= Instructions to follow =
In the material below, find each line with the word "nodejs" and copy it.

= Given data =

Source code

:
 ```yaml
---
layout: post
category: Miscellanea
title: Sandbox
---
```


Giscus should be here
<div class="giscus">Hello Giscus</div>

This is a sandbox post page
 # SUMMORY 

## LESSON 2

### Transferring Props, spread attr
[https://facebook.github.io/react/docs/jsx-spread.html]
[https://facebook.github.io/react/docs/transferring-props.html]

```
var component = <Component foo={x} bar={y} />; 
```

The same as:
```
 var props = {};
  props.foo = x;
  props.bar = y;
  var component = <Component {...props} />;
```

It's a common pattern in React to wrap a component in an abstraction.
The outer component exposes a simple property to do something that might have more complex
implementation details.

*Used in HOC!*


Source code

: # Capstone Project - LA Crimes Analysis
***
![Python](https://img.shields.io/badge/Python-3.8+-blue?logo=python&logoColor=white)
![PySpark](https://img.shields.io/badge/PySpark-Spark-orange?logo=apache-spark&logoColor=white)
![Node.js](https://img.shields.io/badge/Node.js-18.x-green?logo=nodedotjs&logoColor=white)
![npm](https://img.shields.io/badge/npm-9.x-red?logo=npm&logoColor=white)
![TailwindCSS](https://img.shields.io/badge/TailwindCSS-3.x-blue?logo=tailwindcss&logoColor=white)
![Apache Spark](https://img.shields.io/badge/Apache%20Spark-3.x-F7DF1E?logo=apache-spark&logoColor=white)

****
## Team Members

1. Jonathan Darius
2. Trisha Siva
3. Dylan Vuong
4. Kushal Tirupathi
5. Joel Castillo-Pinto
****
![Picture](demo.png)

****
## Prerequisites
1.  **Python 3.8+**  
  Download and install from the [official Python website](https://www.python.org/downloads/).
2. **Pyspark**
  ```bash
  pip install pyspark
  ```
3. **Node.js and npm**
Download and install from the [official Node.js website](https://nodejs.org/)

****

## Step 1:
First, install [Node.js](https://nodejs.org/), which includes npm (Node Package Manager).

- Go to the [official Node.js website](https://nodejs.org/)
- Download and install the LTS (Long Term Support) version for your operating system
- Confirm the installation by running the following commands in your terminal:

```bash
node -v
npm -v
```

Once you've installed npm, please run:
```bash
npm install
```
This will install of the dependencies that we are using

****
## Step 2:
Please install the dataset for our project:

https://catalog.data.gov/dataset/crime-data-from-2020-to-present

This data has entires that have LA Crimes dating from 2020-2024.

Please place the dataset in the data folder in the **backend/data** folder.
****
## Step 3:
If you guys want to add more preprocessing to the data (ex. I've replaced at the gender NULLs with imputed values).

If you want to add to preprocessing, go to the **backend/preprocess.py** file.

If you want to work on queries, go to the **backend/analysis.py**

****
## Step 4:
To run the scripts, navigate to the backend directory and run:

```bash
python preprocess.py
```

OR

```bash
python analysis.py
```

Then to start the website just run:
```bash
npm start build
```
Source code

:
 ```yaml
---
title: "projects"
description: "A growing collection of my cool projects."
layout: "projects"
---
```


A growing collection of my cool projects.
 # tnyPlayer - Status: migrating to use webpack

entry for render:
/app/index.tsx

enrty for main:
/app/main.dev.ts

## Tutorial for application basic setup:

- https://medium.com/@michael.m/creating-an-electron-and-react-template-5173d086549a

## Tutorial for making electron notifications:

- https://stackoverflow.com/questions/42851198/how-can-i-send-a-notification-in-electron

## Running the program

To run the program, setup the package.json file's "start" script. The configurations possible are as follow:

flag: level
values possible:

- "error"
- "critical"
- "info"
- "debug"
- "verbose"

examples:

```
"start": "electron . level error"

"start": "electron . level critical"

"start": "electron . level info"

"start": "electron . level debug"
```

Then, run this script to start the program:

= Solution to this problem =
Download and install from the [official Node.js website](https://nodejs.org/)
First, install [Node.js](https://nodejs.org/), which includes npm (Node Package Manager).
- Go to the [official Node.js website](https://nodejs.org/)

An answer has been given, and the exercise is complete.